Our hero spends the episode frantically trying to improve Chuck’s health, displaying in full force the quality that makes him so successful in his final form as Saul Goodman: Jimmy McGill is always, always convinced he’s doing the right thing—at least in the moment. When he rushes into the copy shop, he’s motivated by the desire to help Chuck. When he gets temporary guardianship of his brother, it’s so the doctors can just do the tests they need, and when that puts Chuck in a voluntary catatonia, Jimmy waits by his side for almost a full day. Most tellingly, when Chuck tells Jimmy he’s quitting law, Jimmy is so consumed by love and his commitment to his brother that he confesses to tampering with the Mesa Verde documents, just to bolster Chuck’s confidence and get him back in the office.
This season has been a long, circuitous path to what seems likely to turn into outright war between the McGill brothers, culminating with Ernie lying to explain why Jimmy was at the copy shop. But the flashback that opens the episode does a lot to explain Chuck’s paranoia, and the depths of his rage. The brothers’ mother dies, and dies asking for Jimmy (who's out getting hoagies) and while virtually ignoring her elder son. Jimmy might be unlucky in many respects, but he’s not self-aware enough to grasp the ways in which he is lacking. Meanwhile, Chuck is fundamentally unlikeable, and knows it.

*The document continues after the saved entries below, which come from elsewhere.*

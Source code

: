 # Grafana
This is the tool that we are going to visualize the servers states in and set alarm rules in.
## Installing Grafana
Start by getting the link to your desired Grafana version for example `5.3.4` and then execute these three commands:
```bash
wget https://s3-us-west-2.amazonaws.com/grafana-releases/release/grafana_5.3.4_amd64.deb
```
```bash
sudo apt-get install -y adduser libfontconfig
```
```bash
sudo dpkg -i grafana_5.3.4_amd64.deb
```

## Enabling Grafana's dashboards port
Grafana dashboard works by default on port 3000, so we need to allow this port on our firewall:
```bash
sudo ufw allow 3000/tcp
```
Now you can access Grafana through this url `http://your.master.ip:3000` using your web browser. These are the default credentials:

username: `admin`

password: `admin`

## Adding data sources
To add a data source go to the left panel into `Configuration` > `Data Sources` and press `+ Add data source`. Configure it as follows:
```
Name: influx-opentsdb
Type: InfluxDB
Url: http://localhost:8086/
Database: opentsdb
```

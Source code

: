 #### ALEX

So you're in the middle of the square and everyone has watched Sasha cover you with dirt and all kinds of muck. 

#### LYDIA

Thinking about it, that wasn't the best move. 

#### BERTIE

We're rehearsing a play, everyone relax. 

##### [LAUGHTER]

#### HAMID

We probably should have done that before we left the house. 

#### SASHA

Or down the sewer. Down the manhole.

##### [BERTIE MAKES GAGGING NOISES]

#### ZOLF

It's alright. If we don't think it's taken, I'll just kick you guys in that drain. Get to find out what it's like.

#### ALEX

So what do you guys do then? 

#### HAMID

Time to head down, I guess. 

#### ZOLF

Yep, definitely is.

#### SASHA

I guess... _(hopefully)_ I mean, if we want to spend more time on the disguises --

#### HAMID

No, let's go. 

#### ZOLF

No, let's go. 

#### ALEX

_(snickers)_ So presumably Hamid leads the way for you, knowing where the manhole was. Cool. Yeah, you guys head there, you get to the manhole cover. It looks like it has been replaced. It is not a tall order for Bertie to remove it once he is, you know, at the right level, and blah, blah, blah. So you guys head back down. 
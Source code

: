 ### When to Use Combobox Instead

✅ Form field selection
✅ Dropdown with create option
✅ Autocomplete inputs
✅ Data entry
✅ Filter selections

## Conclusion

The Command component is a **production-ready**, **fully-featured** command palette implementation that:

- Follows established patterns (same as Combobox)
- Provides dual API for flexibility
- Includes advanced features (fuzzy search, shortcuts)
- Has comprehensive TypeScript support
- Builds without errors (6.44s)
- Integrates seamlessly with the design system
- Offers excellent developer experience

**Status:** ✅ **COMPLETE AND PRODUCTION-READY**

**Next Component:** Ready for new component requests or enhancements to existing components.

It’s a testament to how tense Jimmy and Chuck’s story has become that, when the show cuts to a man being held hostage by a drug cartel, it feels like a genuine relief. And somehow, this all happens without pushing Jimmy farther along the road to becoming Saul Goodman. The pieces are starting to come into view (the eventual form of the "Gimme Jimmy" ad, for example), but Jimmy is in perhaps a more fundamentally decent place than he was at the end of last season. The brilliance of Better Call Saul lies, in part, in the way it recognizes that people aren’t linear arcs, even if we know where they end up. (In a way, this rectifies a great failing of Breaking Bad, which moves relentlessly down its narrative path with far less concern for plausible human complexity.)
And the show’s willingness to tread into ethical and emotional gray areas serves to make the moments before the end of the finale all the more painful. It becomes starkly clear to us, if not to Jimmy, that Chuck has been playing the long game, pretending to quit his job as part of a sting to trick Jimmy into confessing to the fraud. It’s a new low in his quest to wrong his brother (even if he’s right), and it sets up a truly dire situation for Jimmy—one that might force him to resort to outright crime, and test the depth to which he cares for his brother (and, possibly, for Kim). I can’t wait to see what happens next.